# Work instruction
An exact repetition of the data is required; no picture should appear in it.

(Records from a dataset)
++++
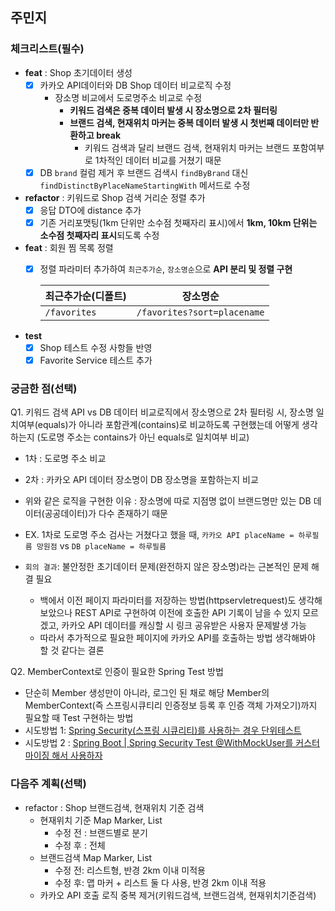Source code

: ## 주민지

### 체크리스트(필수)
- **feat** : Shop 초기데이터 생성
    - [x] 카카오 API데이터와 DB Shop 데이터 비교로직 수정
        - 장소명 비교에서 도로명주소 비교로 수정
            - **키워드 검색은 중복 데이터 발생 시 장소명으로 2차 필터링**
            - **브랜드 검색, 현재위치 마커는 중복 데이터 발생 시 첫번째 데이터만 반환하고 break**
              - 키워드 검색과 달리 브랜드 검색, 현재위치 마커는 브랜드 포함여부로 1차적인 데이터 비교를 거쳤기 때문
    - [x] DB `brand` 컬럼 제거 후 브랜드 검색시 `findByBrand` 대신 `findDistinctByPlaceNameStartingWith` 메서드로 수정
- **refactor** : 키워드로 Shop 검색 거리순 정렬 추가
   - [x] 응답 DTO에 distance 추가
   - [x] 기존 거리포맷팅(1km 단위만 소수점 첫째자리 표시)에서 **1km, 10km 단위는 소수점 첫째자리 표시**되도록 수정
- **feat** : 회원 찜 목록 정렬
   - [x] 정렬 파라미터 추가하여 `최근추가순`, `장소명순`으로 **API 분리 및 정렬 구현** 
     
     |최근추가순(디폴트)|장소명순|
     |--------------|------|
     |`/favorites` |`/favorites?sort=placename` |
- **test** 
   - [x] Shop 테스트 수정 사항들 반영
   - [x] Favorite Service 테스트 추가

### 궁금한 점(선택)
Q1. 키워드 검색 API vs DB 데이터 비교로직에서 장소명으로 2차 필터링 시, 장소명 일치여부(equals)가 아니라 포함관계(contains)로 비교하도록 구현했는데 어떻게 생각하는지 (도로명 주소는 contains가 아닌 equals로 일치여부 비교)
  - 1차 : 도로명 주소 비교
  - 2차 : 카카오 API 데이터 장소명이 DB 장소명을 포함하는지 비교
  - 위와 같은 로직을 구현한 이유 : 장소명에 따로 지점명 없이 브랜드명만 있는 DB 데이터(공공데이터)가 다수 존재하기 때문
  - EX. 1차로 도로명 주소 검사는 거쳤다고 했을 때, `카카오 API placeName = 하루필름 망원점` vs `DB placeName = 하루필름`
  
  - `회의 결과`: 불안정한 초기데이터 문제(완전하지 않은 장소명)라는 근본적인 문제 해결 필요
    - 백에서 이전 페이지 파라미터를 저장하는 방법(httpservletrequest)도 생각해보았으나 REST API로 구현하여 이전에 호출한 API 기록이 남을 수 있지 모르겠고, 카카오 API 데이터를 캐싱할 시 링크 공유받은 사용자 문제발생 가능
    - 따라서 추가적으로 필요한 페이지에 카카오 API를 호출하는 방법 생각해봐야 할 것 같다는 결론
 
Q2. MemberContext로 인증이 필요한 Spring Test 방법
  - 단순히 Member 생성만이 아니라, 로그인 된 채로 해당 Member의 MemberContext(즉 스프링시큐티리 인증정보 등록 후 인증 객체 가져오기)까지 필요할 때 Test 구현하는 방법
  - 시도방법 1: [Spring Security(스프링 시큐리티)를 사용하는 경우 단위테스트](https://reiphiel.tistory.com/entry/spring-security-unit-test)
  - 시도방법 2 : [Spring Boot | Spring Security Test @WithMockUser를 커스터마이징 해서 사용하자](https://gaemi606.tistory.com/entry/Spring-Boot-Spring-Security-Test-WithMockUser%EB%A5%BC-%EC%BB%A4%EC%8A%A4%ED%84%B0%EB%A7%88%EC%9D%B4%EC%A7%95-%ED%95%B4%EC%84%9C-%EC%82%AC%EC%9A%A9%ED%95%98%EC%9E%90)
### 다음주 계획(선택)
- refactor : Shop 브랜드검색, 현재위치 기준 검색
  - 현재위치 기준 Map Marker, List
    - 수정 전 : 브랜드별로 분기
    - 수정 후 : 전체
  - 브랜드검색 Map Marker, List
    - 수정 전: 리스트형, 반경 2km 이내 미적용
    - 수정 후: 맵 마커 + 리스트 둘 다 사용, 반경 2km 이내 적용
  - 카카오 API 호출 로직 중복 제거(키워드검색, 브랜드검색, 현재위치기준검색)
++++
# Solution
Source code

: ## 주민지

### 체크리스트(필수)
- **feat** : Shop 초기데이터 생성
    - [x] 카카오 API데이터와 DB Shop 데이터 비교로직 수정
        - 장소명 비교에서 도로명주소 비교로 수정
            - **키워드 검색은 중복 데이터 발생 시 장소명으로 2차 필터링**
            - **브랜드 검색, 현재위치 마커는 중복 데이터 발생 시 첫번째 데이터만 반환하고 break**
              - 키워드 검색과 달리 브랜드 검색, 현재위치 마커는 브랜드 포함여부로 1차적인 데이터 비교를 거쳤기 때문
    - [x] DB `brand` 컬럼 제거 후 브랜드 검색시 `findByBrand` 대신 `findDistinctByPlaceNameStartingWith` 메서드로 수정
- **refactor** : 키워드로 Shop 검색 거리순 정렬 추가
   - [x] 응답 DTO에 distance 추가
   - [x] 기존 거리포맷팅(1km 단위만 소수점 첫째자리 표시)에서 **1km, 10km 단위는 소수점 첫째자리 표시**되도록 수정
- **feat** : 회원 찜 목록 정렬
   - [x] 정렬 파라미터 추가하여 `최근추가순`, `장소명순`으로 **API 분리 및 정렬 구현** 
     
     |최근추가순(디폴트)|장소명순|
     |--------------|------|
     |`/favorites` |`/favorites?sort=placename` |
- **test** 
   - [x] Shop 테스트 수정 사항들 반영
   - [x] Favorite Service 테스트 추가

### 궁금한 점(선택)
Q1. 키워드 검색 API vs DB 데이터 비교로직에서 장소명으로 2차 필터링 시, 장소명 일치여부(equals)가 아니라 포함관계(contains)로 비교하도록 구현했는데 어떻게 생각하는지 (도로명 주소는 contains가 아닌 equals로 일치여부 비교)
  - 1차 : 도로명 주소 비교
  - 2차 : 카카오 API 데이터 장소명이 DB 장소명을 포함하는지 비교
  - 위와 같은 로직을 구현한 이유 : 장소명에 따로 지점명 없이 브랜드명만 있는 DB 데이터(공공데이터)가 다수 존재하기 때문
  - EX. 1차로 도로명 주소 검사는 거쳤다고 했을 때, `카카오 API placeName = 하루필름 망원점` vs `DB placeName = 하루필름`
  
  - `회의 결과`: 불안정한 초기데이터 문제(완전하지 않은 장소명)라는 근본적인 문제 해결 필요
    - 백에서 이전 페이지 파라미터를 저장하는 방법(httpservletrequest)도 생각해보았으나 REST API로 구현하여 이전에 호출한 API 기록이 남을 수 있지 모르겠고, 카카오 API 데이터를 캐싱할 시 링크 공유받은 사용자 문제발생 가능
    - 따라서 추가적으로 필요한 페이지에 카카오 API를 호출하는 방법 생각해봐야 할 것 같다는 결론
 
Q2. MemberContext로 인증이 필요한 Spring Test 방법
  - 단순히 Member 생성만이 아니라, 로그인 된 채로 해당 Member의 MemberContext(즉 스프링시큐티리 인증정보 등록 후 인증 객체 가져오기)까지 필요할 때 Test 구현하는 방법
  - 시도방법 1: [Spring Security(스프링 시큐리티)를 사용하는 경우 단위테스트](https://reiphiel.tistory.com/entry/spring-security-unit-test)
  - 시도방법 2 : [Spring Boot | Spring Security Test @WithMockUser를 커스터마이징 해서 사용하자](https://gaemi606.tistory.com/entry/Spring-Boot-Spring-Security-Test-WithMockUser%EB%A5%BC-%EC%BB%A4%EC%8A%A4%ED%84%B0%EB%A7%88%EC%9D%B4%EC%A7%95-%ED%95%B4%EC%84%9C-%EC%82%AC%EC%9A%A9%ED%95%98%EC%9E%90)
### 다음주 계획(선택)
- refactor : Shop 브랜드검색, 현재위치 기준 검색
  - 현재위치 기준 Map Marker, List
    - 수정 전 : 브랜드별로 분기
    - 수정 후 : 전체
  - 브랜드검색 Map Marker, List
    - 수정 전: 리스트형, 반경 2km 이내 미적용
    - 수정 후: 맵 마커 + 리스트 둘 다 사용, 반경 2km 이내 적용
  - 카카오 API 호출 로직 중복 제거(키워드검색, 브랜드검색, 현재위치기준검색)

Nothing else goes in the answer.